To search, there are corner cases ( when boundary is overlapping between buffers) and CRLF issues. A boundary in itself could have repeating characters causing more search complexity. 
To overcome this, the patch uses simple regular exressions without any expanding or wild characters. If a boundary is not found, it returns the chunk - length of the buffer - CRLF prefixes, to ensure that no boundary is overlapping between two consecutive buffers. The expressions take care of CRLF issues. 

When read and readline are called, the patch looks for data in the buffer and returns appropriately.

There is a overall performance improvement in cases of large files, and very significant in case of files with very high number of LF characters.

To begin with I created a 20MB file with 20% of the file filled with LineFeeds. 

File - 20MB.bin
size - 20MB
description - file filled with 20% (~4MB) '\n'
Parse time with default cgi module - 53 seconds
Parse time with patch - 0.4s

This time increases linearly with the number of LFs for the default module.ie keeping the size same at 20MB and doubling the number of LFs to 40% would double the parse time. 

I tried with a normal large binary file that I found on my machine.
size: 88mb
description - binary executable on my machine,
              binary image has 140k lfs.
Parse time with default cgi module - 2.7s
Parse time with patch- 0.7s

I have tested with a few other files and noticed time is cut by atleast half for large files.


Note: 
These numbers are consitent over multiple observations.
I tested this using the script attached, and also on my localhost server.
The time taken is obtained by running the following code.

t1=time.time()
cProfile.run("fs = cgi.FieldStorage()")
print(str(len(fs['datafile'].value)))
t2 = time.time()
print(str(t2 - t1))

I have tried to keep the patch compatible with the current module. However I have introduced a ValueError excepiton in the module when boundary is very large ie. 1024 bytes. The RFC specifies the maximum length to be 70 bytes.
msg229262 - (view) Author: Antoine Pitrou (pitrou) * (Python committer) Date: 2014-10-13 18:59
Rishi, thanks for the patch. I was going to give a review but first I have to ask: is so much support code necessary for this?

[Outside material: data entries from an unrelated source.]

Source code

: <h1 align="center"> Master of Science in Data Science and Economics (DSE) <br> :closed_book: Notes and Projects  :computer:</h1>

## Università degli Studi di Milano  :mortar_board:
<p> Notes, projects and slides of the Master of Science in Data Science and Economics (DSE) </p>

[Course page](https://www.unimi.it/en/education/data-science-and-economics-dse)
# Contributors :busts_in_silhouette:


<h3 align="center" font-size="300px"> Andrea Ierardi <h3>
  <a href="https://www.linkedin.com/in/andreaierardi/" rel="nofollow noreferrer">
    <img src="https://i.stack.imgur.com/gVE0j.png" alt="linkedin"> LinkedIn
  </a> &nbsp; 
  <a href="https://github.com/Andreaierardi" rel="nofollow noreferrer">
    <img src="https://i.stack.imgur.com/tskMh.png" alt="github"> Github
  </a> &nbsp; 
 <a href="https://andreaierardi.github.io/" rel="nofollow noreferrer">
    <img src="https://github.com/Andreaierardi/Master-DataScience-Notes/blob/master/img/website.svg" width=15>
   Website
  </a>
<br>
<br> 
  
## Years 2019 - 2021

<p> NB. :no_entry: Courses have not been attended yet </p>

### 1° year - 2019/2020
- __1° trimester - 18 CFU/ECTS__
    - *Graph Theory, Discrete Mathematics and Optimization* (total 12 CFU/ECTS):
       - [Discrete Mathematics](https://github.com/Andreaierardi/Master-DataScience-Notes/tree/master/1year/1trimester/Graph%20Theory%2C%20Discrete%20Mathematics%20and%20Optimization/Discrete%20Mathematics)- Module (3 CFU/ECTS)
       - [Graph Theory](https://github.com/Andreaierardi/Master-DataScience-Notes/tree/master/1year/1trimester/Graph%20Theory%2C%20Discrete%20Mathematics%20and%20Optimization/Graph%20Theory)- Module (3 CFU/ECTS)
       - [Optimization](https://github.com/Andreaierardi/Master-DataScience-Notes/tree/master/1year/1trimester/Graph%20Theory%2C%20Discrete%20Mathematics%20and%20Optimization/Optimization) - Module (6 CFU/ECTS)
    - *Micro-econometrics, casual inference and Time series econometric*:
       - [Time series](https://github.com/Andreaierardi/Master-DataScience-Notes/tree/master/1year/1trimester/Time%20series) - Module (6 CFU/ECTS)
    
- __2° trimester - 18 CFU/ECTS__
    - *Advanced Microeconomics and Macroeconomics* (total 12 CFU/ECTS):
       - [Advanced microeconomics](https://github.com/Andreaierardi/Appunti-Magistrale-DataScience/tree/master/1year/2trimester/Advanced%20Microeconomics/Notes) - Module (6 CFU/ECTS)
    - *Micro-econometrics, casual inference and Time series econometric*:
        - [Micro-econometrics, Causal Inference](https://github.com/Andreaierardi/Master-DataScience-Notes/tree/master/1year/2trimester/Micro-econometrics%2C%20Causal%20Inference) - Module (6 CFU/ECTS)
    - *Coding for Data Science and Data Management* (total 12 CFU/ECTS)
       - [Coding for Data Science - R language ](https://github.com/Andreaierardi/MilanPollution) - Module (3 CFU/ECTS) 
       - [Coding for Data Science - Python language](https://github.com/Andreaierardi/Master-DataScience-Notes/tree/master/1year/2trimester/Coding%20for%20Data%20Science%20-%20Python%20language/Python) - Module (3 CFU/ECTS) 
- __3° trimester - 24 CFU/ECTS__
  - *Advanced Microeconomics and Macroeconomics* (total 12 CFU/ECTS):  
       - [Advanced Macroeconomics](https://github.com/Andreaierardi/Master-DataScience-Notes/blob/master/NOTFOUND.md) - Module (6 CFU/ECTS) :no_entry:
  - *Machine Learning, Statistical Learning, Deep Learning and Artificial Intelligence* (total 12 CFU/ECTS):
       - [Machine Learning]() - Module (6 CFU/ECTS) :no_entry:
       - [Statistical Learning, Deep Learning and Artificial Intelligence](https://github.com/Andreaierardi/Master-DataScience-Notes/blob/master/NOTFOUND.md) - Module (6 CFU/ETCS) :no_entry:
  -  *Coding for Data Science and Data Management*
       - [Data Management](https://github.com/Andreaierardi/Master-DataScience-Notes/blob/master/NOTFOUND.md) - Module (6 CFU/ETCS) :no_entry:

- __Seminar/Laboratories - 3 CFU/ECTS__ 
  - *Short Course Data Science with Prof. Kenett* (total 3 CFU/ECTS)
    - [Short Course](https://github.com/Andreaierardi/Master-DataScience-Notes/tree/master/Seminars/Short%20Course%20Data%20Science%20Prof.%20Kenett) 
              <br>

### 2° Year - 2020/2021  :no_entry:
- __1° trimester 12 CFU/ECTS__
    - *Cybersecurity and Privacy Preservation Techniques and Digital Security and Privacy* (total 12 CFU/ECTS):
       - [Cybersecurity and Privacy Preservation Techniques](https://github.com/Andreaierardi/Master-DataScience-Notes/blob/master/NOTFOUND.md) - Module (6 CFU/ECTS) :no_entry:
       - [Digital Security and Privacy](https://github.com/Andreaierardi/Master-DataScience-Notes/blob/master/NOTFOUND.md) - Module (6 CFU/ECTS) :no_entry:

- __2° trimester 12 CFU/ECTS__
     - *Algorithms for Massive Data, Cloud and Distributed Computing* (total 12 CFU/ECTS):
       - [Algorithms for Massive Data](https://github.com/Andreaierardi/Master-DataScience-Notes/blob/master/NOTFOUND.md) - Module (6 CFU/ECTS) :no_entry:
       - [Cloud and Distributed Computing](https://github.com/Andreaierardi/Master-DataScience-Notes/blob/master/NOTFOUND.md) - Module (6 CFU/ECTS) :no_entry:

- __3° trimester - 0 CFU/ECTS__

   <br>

Another approach would be to wrap self.fp in a io.BufferedReader (if it's not already buffered) and then use the peek() method to find the boundary without advancing the file pointer.
msg229265 - (view) Author: Rishi (rishi.maker.forum) * Date: 2014-10-13 19:34
Antoine, I will upload a patch that relies on BufferedReader. As you mentioned, it will get rid of supporting the buffer and reduce a lot of code.
The only issue is that it helps me to know if the current buffer is at EOF (the documentation of peek does not mention  guaranteeing Eof if buffer returned is less than what we expect), because patterns at EOF are different, but I think I can work around that.
msg229285 - (view) Author: Serhiy Storchaka (serhiy.storchaka) * (Python committer) Date: 2014-10-14 10:31
I doubt we can use io.BufferedReader or handmade buffering here. Current code doesn't read more bytes than necessary. Buffered reader will read ahead, and there is no way to return read bytes back to the stream in general case (an exception is seekable streams). It can be blocked in attempt to fill a buffer with unnecessary bytes.

I think that the user of the cgi module is responsible for wrapping a stream in io.BufferedReader (if it is acceptable), the cgi module shouldn't do this itself.

But we can implement special cases for buffered or seekable streams. However this optimization will not work in general case (e.g. for stdin or socket).
msg229389 - (view) Author: Rishi (rishi.maker.forum) * Date: 2014-10-15 00:45
I have recreated the patch(issue1610654_1.patch) and it performs more or less like the earlier patch

Serhiy,
I agree we cannot use handmade buffering here, without seeking ahead.
I believe, we can make optimizations for streams which are buffered and non-seekable.
Cgi modules default value for file object is the BufferedReader of sys.stdin, so the solution is fairly generic.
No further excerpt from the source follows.